ACTIVITY> Output, exactly and in full, the entries that appear below.

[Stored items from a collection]
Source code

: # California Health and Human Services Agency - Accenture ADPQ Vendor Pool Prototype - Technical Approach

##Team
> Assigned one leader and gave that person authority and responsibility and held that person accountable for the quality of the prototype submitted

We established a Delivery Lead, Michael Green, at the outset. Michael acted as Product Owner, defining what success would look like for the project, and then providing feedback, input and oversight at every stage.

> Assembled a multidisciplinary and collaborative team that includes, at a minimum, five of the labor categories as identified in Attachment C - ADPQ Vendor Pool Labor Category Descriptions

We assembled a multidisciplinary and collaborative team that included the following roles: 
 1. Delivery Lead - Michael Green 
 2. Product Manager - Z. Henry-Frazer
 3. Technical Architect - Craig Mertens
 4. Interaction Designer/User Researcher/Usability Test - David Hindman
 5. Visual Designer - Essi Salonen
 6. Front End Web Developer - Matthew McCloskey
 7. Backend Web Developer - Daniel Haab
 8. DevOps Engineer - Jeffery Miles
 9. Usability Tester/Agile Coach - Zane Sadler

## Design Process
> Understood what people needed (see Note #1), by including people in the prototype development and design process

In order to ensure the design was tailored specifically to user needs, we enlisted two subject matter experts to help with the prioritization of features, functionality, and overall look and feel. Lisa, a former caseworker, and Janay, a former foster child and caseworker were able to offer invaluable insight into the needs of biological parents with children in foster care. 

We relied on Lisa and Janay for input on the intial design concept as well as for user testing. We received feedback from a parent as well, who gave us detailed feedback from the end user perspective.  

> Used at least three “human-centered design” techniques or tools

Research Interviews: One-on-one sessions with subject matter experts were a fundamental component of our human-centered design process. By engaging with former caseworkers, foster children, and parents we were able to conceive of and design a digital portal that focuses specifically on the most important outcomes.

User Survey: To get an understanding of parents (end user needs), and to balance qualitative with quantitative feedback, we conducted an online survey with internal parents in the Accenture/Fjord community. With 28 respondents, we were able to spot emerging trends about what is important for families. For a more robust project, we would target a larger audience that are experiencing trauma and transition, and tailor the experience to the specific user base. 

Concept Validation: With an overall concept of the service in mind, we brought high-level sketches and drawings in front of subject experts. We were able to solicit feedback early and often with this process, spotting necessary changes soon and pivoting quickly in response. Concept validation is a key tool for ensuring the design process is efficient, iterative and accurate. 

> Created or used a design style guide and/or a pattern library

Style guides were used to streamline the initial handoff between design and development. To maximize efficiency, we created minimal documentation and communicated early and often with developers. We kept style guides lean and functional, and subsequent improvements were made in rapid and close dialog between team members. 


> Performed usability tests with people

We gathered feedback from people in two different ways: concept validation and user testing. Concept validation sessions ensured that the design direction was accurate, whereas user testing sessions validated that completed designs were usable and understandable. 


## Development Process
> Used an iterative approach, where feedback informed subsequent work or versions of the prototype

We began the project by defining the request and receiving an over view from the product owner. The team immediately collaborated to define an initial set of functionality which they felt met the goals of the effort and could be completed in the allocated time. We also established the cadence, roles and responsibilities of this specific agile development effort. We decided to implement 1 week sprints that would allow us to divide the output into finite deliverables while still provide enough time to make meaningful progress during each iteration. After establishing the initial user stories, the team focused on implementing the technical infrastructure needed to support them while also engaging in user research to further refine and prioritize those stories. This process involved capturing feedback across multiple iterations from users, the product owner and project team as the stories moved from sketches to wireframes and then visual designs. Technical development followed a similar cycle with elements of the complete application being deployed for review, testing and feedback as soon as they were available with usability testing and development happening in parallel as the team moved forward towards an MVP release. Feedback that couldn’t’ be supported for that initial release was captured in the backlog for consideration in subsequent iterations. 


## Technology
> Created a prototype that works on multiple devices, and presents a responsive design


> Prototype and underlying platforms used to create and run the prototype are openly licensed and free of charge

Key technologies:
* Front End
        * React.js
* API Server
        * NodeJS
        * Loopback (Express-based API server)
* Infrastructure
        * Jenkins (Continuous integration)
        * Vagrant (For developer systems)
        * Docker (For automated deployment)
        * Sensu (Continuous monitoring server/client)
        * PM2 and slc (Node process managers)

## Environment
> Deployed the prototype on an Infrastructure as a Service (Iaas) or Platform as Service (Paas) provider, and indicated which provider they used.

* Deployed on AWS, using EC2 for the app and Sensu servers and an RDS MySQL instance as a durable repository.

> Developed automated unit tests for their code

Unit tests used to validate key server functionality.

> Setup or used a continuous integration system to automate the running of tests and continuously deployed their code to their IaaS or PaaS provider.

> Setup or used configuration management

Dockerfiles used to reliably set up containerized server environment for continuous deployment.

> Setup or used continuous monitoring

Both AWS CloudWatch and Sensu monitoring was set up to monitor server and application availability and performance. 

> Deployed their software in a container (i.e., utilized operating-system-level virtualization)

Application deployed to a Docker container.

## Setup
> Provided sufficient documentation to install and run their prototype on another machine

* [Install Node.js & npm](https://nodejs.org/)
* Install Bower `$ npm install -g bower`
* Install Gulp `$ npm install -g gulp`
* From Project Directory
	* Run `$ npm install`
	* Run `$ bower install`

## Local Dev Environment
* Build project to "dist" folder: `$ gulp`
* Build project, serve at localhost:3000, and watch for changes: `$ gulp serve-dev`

ANSWER FOR THIS EXERCISE>
Source code

: # California Health and Human Services Agency - Accenture ADPQ Vendor Pool Prototype - Technical Approach

##Team
> Assigned one leader and gave that person authority and responsibility and held that person accountable for the quality of the prototype submitted

We established a Delivery Lead, Michael Green, at the outset. Michael acted as Product Owner, defining what success would look like for the project, and then providing feedback, input and oversight at every stage.

> Assembled a multidisciplinary and collaborative team that includes, at a minimum, five of the labor categories as identified in Attachment C - ADPQ Vendor Pool Labor Category Descriptions

We assembled a multidisciplinary and collaborative team that included the following roles: 
 1. Delivery Lead - Michael Green 
 2. Product Manager - Z. Henry-Frazer
 3. Technical Architect - Craig Mertens
 4. Interaction Designer/User Researcher/Usability Test - David Hindman
 5. Visual Designer - Essi Salonen
 6. Front End Web Developer - Matthew McCloskey
 7. Backend Web Developer - Daniel Haab
 8. DevOps Engineer - Jeffery Miles
 9. Usability Tester/Agile Coach - Zane Sadler

## Design Process
> Understood what people needed (see Note #1), by including people in the prototype development and design process

In order to ensure the design was tailored specifically to user needs, we enlisted two subject matter experts to help with the prioritization of features, functionality, and overall look and feel. Lisa, a former caseworker, and Janay, a former foster child and caseworker were able to offer invaluable insight into the needs of biological parents with children in foster care. 

We relied on Lisa and Janay for input on the intial design concept as well as for user testing. We received feedback from a parent as well, who gave us detailed feedback from the end user perspective.  

> Used at least three “human-centered design” techniques or tools

Research Interviews: One-on-one sessions with subject matter experts were a fundamental component of our human-centered design process. By engaging with former caseworkers, foster children, and parents we were able to conceive of and design a digital portal that focuses specifically on the most important outcomes.

User Survey: To get an understanding of parents (end user needs), and to balance qualitative with quantitative feedback, we conducted an online survey with internal parents in the Accenture/Fjord community. With 28 respondents, we were able to spot emerging trends about what is important for families. For a more robust project, we would target a larger audience that are experiencing trauma and transition, and tailor the experience to the specific user base. 

Concept Validation: With an overall concept of the service in mind, we brought high-level sketches and drawings in front of subject experts. We were able to solicit feedback early and often with this process, spotting necessary changes soon and pivoting quickly in response. Concept validation is a key tool for ensuring the design process is efficient, iterative and accurate. 

> Created or used a design style guide and/or a pattern library

Style guides were used to streamline the initial handoff between design and development. To maximize efficiency, we created minimal documentation and communicated early and often with developers. We kept style guides lean and functional, and subsequent improvements were made in rapid and close dialog between team members. 


> Performed usability tests with people

We gathered feedback from people in two different ways: concept validation and user testing. Concept validation sessions ensured that the design direction was accurate, whereas user testing sessions validated that completed designs were usable and understandable. 


## Development Process
> Used an iterative approach, where feedback informed subsequent work or versions of the prototype

We began the project by defining the request and receiving an over view from the product owner. The team immediately collaborated to define an initial set of functionality which they felt met the goals of the effort and could be completed in the allocated time. We also established the cadence, roles and responsibilities of this specific agile development effort. We decided to implement 1 week sprints that would allow us to divide the output into finite deliverables while still provide enough time to make meaningful progress during each iteration. After establishing the initial user stories, the team focused on implementing the technical infrastructure needed to support them while also engaging in user research to further refine and prioritize those stories. This process involved capturing feedback across multiple iterations from users, the product owner and project team as the stories moved from sketches to wireframes and then visual designs. Technical development followed a similar cycle with elements of the complete application being deployed for review, testing and feedback as soon as they were available with usability testing and development happening in parallel as the team moved forward towards an MVP release. Feedback that couldn’t’ be supported for that initial release was captured in the backlog for consideration in subsequent iterations. 


## Technology
> Created a prototype that works on multiple devices, and presents a responsive design


> Prototype and underlying platforms used to create and run the prototype are openly licensed and free of charge

Key technologies:
* Front End
        * React.js
* API Server
        * NodeJS
        * Loopback (Express-based API server)
* Infrastructure
        * Jenkins (Continuous integration)
        * Vagrant (For developer systems)
        * Docker (For automated deployment)
        * Sensu (Continuous monitoring server/client)
        * PM2 and slc (Node process managers)

## Environment
> Deployed the prototype on an Infrastructure as a Service (Iaas) or Platform as Service (Paas) provider, and indicated which provider they used.

* Deployed on AWS, using EC2 for the app and Sensu servers and an RDS MySQL instance as a durable repository.

> Developed automated unit tests for their code

Unit tests used to validate key server functionality.

> Setup or used a continuous integration system to automate the running of tests and continuously deployed their code to their IaaS or PaaS provider.

> Setup or used configuration management

Dockerfiles used to reliably set up containerized server environment for continuous deployment.

> Setup or used continuous monitoring

Both AWS CloudWatch and Sensu monitoring was set up to monitor server and application availability and performance. 

> Deployed their software in a container (i.e., utilized operating-system-level virtualization)

Application deployed to a Docker container.

## Setup
> Provided sufficient documentation to install and run their prototype on another machine

* [Install Node.js & npm](https://nodejs.org/)
* Install Bower `$ npm install -g bower`
* Install Gulp `$ npm install -g gulp`
* From Project Directory
	* Run `$ npm install`
	* Run `$ bower install`

## Local Dev Environment
* Build project to "dist" folder: `$ gulp`
* Build project, serve at localhost:3000, and watch for changes: `$ gulp serve-dev`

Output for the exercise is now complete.